Hi all,

Third and last of three bugs from my personal-lab Lustre master build
run on DGX Spark / Ubuntu 24.04 ARM64 / kernel 6.17.0-1014-nvidia (full
context in the previous mails on KBUILD_EXTRA_SYMBOLS and
--with-o2ib=yes readlink).

This one is a memory-safety issue rather than a build issue, and it
blocks productive use of multi-rail LNet on ARM64 hardware where
multiple QSFP NICs are otherwise available.


Summary
-------

lnetctl (Lustre master 805cece6 / lctl 2.17.52_125_g805cece on ARM64,
glibc on Ubuntu 24.04) trips its glibc stack canary

  *** stack smashing detected ***: terminated

when handling certain error paths returned from kernel-side LNet.

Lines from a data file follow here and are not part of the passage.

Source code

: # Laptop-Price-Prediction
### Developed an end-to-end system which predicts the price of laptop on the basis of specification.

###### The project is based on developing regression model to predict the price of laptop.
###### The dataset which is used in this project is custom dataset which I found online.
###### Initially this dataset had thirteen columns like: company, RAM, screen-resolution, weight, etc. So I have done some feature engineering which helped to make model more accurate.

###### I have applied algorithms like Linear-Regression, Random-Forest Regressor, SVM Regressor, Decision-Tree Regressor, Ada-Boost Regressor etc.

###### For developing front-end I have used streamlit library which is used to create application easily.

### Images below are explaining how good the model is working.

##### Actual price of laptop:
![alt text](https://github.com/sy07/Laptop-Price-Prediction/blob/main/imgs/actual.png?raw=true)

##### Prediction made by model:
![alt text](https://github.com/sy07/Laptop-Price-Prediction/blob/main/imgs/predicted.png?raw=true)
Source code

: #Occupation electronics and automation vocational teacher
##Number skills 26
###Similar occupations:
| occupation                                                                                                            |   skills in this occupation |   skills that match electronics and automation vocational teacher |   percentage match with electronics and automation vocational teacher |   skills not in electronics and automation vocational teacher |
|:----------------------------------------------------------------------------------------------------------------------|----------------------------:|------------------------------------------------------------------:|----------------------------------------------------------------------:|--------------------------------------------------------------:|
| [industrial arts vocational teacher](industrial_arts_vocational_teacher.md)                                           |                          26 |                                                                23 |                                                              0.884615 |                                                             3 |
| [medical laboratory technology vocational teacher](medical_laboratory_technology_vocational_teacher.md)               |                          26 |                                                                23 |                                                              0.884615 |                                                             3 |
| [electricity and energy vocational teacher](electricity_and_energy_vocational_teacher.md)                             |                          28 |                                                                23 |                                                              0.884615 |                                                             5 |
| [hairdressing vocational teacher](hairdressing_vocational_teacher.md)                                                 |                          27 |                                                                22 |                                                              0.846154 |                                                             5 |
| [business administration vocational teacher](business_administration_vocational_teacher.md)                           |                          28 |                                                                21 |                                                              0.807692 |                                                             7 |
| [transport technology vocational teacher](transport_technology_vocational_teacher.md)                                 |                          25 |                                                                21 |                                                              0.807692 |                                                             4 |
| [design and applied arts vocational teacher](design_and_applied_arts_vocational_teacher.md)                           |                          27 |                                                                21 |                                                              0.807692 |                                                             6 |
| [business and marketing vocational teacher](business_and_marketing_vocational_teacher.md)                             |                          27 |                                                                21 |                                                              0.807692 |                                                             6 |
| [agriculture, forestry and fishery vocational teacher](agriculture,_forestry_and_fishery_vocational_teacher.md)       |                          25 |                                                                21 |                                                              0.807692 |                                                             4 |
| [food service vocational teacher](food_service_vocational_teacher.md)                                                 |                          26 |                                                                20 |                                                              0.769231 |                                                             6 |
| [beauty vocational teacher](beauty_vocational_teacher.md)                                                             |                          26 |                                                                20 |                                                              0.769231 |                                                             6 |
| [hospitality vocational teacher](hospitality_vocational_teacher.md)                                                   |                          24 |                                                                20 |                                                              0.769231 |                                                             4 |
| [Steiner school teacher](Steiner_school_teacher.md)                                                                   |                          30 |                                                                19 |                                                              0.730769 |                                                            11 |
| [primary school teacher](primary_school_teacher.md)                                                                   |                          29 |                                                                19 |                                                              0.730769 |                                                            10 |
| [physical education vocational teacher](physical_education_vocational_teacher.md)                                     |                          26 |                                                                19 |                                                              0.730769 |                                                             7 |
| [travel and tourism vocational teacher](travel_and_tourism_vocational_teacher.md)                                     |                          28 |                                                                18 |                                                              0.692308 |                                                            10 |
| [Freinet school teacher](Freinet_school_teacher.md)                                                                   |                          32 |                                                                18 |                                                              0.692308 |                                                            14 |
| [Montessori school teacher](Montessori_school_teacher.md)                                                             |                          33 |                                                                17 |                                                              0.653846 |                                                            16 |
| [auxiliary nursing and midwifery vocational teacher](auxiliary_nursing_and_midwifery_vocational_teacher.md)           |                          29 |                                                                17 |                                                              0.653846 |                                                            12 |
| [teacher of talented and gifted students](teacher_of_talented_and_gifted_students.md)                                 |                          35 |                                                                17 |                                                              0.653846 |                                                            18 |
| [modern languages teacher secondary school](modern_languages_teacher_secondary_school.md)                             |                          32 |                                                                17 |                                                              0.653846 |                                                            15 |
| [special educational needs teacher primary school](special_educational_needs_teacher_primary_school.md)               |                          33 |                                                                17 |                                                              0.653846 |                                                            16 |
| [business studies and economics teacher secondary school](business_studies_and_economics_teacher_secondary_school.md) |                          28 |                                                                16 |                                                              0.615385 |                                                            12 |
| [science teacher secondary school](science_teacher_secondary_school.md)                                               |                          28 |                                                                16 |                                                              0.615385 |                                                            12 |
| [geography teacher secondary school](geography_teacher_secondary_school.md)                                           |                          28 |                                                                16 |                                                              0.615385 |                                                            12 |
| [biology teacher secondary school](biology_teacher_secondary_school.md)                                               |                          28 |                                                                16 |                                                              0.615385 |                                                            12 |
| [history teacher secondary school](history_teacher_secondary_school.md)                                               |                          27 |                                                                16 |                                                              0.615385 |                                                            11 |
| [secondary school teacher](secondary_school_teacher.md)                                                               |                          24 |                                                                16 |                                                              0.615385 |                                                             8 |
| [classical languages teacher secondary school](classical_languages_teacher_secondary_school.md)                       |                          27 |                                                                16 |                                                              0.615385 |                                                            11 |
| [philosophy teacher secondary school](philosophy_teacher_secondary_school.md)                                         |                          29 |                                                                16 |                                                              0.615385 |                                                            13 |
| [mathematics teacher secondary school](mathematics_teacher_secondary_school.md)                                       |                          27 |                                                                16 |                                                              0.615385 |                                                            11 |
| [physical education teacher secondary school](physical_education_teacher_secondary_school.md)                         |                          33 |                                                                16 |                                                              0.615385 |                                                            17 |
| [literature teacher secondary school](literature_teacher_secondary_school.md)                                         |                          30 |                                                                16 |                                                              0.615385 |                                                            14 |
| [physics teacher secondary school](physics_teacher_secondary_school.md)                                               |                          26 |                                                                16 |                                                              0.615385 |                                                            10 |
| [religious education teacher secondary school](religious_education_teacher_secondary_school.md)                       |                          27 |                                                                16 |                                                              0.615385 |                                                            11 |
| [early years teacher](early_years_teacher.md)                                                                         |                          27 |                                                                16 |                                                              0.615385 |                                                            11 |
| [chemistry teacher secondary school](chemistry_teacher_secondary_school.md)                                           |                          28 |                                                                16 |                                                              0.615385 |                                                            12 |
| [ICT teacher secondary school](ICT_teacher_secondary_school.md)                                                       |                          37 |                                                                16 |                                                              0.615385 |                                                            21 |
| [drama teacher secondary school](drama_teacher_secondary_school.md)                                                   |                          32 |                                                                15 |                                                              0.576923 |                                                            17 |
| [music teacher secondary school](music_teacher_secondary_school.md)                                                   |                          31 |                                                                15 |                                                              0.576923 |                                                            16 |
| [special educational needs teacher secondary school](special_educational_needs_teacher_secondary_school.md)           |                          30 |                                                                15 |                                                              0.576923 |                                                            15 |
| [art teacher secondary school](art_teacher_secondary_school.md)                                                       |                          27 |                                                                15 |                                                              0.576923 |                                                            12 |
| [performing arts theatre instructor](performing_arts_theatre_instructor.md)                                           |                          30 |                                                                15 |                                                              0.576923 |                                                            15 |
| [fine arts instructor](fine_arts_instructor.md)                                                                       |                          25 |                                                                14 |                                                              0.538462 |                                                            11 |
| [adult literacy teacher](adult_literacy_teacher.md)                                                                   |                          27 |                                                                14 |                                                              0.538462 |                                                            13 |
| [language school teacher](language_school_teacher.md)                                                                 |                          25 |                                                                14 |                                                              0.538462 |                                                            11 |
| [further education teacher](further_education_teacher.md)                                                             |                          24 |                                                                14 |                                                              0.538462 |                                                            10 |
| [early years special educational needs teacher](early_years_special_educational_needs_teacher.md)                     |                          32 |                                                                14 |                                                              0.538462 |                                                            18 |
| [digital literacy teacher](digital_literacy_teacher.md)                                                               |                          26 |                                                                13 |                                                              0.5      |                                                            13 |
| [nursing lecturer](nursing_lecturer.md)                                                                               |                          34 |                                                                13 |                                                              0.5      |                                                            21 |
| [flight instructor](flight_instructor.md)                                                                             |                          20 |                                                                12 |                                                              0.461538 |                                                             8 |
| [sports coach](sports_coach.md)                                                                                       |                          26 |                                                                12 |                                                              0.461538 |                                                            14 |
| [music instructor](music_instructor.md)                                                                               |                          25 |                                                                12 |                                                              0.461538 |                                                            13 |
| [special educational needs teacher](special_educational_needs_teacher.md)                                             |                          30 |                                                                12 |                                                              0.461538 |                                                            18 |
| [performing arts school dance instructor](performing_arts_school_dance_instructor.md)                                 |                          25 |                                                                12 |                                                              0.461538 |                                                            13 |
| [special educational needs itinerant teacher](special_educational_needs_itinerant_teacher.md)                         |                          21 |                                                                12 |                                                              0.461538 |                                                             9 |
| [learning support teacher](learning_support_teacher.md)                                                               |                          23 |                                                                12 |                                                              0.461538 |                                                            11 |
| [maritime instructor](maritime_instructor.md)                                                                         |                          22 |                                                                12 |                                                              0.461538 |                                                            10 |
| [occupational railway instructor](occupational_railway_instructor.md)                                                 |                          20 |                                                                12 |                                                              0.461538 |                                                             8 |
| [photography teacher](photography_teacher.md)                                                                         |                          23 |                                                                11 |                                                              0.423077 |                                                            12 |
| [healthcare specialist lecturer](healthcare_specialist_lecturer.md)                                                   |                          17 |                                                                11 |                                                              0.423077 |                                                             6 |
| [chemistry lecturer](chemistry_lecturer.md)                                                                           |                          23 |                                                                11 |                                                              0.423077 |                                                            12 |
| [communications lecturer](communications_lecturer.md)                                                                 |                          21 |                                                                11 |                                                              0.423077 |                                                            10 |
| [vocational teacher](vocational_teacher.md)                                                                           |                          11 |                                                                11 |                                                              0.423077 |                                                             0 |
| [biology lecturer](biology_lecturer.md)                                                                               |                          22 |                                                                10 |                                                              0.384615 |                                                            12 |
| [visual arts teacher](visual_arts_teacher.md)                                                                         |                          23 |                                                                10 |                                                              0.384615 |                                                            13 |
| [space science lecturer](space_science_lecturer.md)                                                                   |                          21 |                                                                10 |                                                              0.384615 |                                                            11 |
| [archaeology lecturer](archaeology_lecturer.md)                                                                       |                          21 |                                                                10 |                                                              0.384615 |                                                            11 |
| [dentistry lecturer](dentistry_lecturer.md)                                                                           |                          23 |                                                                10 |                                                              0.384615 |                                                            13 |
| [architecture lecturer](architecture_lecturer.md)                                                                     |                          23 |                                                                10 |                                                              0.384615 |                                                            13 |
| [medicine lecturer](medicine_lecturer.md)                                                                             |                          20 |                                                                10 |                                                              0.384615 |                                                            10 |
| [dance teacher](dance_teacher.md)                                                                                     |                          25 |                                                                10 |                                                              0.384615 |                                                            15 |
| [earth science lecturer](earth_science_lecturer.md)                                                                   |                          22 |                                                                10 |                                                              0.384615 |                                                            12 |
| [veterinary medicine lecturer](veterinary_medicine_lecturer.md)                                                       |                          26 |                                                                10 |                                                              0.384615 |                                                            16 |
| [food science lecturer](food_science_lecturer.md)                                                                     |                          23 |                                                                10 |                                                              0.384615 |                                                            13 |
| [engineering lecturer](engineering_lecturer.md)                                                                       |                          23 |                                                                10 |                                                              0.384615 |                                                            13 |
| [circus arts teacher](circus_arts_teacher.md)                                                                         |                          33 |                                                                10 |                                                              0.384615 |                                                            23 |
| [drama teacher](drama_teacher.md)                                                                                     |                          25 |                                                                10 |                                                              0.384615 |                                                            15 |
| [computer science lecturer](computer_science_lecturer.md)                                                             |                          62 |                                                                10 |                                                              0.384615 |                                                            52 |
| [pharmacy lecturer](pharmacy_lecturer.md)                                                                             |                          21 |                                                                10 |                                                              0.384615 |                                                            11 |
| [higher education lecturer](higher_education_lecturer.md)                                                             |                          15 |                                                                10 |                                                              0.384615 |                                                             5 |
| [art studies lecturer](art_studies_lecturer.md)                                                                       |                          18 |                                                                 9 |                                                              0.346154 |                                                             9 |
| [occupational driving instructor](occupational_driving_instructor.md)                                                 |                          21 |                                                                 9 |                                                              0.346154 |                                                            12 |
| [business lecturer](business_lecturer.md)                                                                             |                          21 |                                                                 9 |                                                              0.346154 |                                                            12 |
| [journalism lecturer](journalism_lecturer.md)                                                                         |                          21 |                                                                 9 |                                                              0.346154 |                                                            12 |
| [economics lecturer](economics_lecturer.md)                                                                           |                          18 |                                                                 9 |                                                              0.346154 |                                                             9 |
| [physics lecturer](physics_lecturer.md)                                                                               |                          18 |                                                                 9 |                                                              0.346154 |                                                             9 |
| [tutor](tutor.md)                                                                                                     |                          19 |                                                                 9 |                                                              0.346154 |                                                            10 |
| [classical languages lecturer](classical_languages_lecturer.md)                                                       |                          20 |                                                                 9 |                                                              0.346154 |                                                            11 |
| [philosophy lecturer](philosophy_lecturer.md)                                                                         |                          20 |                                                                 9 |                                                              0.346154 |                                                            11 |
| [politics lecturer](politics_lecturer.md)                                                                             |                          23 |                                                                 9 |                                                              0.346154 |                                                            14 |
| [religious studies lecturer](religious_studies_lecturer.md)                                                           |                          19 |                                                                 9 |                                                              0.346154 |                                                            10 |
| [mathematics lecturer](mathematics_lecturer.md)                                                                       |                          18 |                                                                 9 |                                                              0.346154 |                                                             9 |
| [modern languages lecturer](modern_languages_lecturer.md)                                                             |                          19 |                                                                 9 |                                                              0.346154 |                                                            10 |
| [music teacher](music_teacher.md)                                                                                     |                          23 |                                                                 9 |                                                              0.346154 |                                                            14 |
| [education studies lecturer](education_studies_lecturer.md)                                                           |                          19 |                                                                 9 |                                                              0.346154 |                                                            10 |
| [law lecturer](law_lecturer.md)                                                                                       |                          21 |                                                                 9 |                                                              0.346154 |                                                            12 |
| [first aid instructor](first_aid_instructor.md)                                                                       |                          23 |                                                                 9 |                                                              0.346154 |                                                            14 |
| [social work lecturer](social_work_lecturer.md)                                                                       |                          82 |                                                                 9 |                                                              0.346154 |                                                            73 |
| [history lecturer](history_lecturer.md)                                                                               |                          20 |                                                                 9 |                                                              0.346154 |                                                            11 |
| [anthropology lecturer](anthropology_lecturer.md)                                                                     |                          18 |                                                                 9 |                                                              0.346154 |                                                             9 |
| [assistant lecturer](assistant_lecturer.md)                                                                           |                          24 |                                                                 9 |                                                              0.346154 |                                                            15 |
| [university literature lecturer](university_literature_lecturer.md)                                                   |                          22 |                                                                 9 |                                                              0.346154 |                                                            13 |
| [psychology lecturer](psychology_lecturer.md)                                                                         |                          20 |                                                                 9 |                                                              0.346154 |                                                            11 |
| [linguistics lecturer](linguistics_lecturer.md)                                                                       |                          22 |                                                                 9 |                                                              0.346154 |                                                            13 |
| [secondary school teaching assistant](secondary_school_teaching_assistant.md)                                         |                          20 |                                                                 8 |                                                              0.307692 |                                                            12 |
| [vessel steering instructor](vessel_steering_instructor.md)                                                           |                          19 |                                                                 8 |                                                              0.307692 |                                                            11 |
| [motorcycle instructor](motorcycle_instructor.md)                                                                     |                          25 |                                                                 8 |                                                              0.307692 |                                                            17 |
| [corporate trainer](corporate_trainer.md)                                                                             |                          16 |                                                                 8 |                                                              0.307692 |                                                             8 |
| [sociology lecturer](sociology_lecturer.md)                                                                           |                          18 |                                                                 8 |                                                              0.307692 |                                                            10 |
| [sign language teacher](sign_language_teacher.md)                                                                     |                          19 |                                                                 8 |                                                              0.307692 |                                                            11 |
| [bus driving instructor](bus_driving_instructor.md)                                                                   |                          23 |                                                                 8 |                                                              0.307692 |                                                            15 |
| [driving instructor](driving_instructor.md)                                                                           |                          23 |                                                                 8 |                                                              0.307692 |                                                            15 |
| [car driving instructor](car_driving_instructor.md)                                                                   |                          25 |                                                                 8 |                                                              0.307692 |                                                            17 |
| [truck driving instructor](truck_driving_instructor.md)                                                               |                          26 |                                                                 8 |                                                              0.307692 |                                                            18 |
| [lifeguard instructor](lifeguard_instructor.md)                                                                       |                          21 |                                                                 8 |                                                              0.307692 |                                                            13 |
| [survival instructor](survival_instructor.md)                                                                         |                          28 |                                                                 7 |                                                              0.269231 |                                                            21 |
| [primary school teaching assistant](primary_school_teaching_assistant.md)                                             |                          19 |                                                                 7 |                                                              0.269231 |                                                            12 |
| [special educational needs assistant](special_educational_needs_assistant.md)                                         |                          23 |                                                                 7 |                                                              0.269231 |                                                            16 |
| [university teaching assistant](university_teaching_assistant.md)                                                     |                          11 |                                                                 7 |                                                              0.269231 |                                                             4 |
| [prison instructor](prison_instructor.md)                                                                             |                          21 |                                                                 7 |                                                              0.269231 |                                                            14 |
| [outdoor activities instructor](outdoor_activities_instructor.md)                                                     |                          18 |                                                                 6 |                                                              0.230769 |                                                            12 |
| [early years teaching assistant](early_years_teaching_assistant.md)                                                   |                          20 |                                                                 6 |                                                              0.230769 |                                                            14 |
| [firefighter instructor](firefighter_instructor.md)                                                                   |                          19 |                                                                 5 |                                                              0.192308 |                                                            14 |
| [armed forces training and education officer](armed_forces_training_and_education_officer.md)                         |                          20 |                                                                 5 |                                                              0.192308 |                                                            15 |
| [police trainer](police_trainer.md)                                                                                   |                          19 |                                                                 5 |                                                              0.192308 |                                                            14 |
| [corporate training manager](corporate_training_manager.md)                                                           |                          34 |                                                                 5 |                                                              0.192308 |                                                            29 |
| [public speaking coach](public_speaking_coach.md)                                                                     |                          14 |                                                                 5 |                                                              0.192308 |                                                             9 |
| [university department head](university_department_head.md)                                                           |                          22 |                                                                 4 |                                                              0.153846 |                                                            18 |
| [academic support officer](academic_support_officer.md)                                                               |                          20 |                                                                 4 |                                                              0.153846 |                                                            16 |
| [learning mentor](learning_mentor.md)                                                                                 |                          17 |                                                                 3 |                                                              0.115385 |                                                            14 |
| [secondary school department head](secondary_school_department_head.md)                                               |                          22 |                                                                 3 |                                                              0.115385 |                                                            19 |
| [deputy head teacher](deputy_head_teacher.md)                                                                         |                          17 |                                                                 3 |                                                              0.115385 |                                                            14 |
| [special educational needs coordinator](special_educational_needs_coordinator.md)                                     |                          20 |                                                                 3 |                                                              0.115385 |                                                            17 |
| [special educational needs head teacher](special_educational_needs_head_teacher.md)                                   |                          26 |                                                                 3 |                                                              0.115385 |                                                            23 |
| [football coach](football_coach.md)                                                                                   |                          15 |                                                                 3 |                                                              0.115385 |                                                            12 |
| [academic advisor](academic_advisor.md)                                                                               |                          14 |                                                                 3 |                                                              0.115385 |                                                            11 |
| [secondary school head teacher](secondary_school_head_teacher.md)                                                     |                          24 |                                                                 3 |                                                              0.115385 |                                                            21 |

I've
reproduced this on at least two distinct cases, with different
kernel-side error returns, both terminating lnetctl userland the same
way. This pattern suggests a missing bounds check or stack-allocated
buffer overrun in lnetctl's error-path code rather than something
specific to either error.

Case A — adding tcp interface lo (ksocklnd rejection):

  sudo lnetctl net add --net tcp --if lo

  kernel logs:
    config.c:1591:lnet_inet_select() ksocklnd: failed to find UP
    interface lo

  lnetctl userland:
    *** stack smashing detected ***: terminated
    Aborted (core dumped)

Case B — multi-rail second o2ib add:

  sudo lnetctl net add --net o2ib1 --if enP2p1s0f0np0

  (after o2ib0 is already configured on the primary QSFP NIC; some
  o2ib-add error path is taken on the second-rail attempt)

  lnetctl userland:
    *** stack smashing detected ***: terminated
    Aborted (core dumped)

Two different kernel error returns, same lnetctl userland mishandling.


Environment
-----------

  Kernel:    6.17.0-1014-nvidia (NVIDIA-signed Ubuntu kernel)
  OS:        Ubuntu 24.04.1 LTS ARM64
  Lustre:    master @ 805cece6747f442449f32a1d25a8b8a03b230875
             (lctl 2.17.52_125_g805cece)
  glibc:     Ubuntu 24.04 stock (with stack-protector enabled)
  Hardware:  NVIDIA DGX Spark (Grace UMA workstation, ARM64)
             2x QSFP NICs (Mellanox in-kernel mlx5)


Reproduction
------------

For case A (simplest):

  # Build + install Lustre master per build instructions, then:
  sudo modprobe lnet
  sudo modprobe ksocklnd
  sudo lnetctl lnet configure
  sudo lnetctl net add --net tcp --if lo

  # Observe stack-smash abort in lnetctl; check dmesg for the
  # ksocklnd "failed to find UP interface lo" message.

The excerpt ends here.